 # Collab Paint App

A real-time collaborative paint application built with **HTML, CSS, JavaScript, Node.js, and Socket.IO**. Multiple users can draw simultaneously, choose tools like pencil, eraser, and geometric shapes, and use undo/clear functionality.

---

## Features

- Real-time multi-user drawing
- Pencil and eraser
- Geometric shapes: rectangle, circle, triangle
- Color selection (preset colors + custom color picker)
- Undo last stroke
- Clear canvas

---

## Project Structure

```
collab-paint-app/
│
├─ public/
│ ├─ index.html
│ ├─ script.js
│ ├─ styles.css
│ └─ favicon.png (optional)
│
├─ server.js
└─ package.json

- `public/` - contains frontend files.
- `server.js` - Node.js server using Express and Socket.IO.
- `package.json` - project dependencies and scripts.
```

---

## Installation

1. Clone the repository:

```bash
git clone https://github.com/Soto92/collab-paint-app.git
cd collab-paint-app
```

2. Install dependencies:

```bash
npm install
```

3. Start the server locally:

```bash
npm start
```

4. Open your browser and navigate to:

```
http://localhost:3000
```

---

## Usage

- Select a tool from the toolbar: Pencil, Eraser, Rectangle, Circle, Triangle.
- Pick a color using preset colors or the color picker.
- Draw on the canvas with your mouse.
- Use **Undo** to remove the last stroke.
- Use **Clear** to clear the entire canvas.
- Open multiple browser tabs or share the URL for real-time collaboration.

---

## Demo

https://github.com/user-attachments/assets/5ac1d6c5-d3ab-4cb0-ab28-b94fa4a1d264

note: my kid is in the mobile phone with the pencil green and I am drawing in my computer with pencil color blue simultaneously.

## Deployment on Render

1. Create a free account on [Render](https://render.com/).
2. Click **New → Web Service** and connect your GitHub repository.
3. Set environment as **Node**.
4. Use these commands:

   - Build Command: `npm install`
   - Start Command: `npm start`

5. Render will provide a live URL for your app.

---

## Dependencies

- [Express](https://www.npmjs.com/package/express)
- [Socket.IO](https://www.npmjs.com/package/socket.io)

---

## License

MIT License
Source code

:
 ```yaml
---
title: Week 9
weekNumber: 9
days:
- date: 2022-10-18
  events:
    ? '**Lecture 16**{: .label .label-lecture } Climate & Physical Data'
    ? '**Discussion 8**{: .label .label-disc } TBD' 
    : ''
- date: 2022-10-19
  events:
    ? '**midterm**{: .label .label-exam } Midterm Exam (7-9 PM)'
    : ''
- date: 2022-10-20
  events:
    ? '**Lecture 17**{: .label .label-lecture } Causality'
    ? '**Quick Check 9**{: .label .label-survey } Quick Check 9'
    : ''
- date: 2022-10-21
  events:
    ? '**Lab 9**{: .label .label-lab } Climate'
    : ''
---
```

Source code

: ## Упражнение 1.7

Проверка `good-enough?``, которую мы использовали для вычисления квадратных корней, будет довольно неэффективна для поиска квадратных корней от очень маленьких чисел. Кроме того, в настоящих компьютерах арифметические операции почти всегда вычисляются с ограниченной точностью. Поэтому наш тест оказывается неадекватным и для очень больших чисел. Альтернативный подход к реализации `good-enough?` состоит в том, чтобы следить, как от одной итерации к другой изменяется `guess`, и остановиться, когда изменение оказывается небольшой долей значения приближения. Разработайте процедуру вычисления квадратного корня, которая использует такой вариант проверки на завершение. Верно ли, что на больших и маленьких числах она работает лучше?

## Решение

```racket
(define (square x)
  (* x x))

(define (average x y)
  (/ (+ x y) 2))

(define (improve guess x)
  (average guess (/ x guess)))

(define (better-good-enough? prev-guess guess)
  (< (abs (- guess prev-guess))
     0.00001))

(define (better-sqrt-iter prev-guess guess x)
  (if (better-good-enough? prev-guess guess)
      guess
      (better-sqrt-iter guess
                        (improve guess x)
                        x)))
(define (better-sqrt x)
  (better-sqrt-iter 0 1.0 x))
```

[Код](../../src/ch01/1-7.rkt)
*-*-*
__REQUIRED WORK__. What lines of the data contain the string "Climate"? List them.

__ANSWER TO THE EXERCISE__.
    ? '**Lecture 16**{: .label .label-lecture } Climate & Physical Data'
    ? '**Lab 9**{: .label .label-lab } Climate'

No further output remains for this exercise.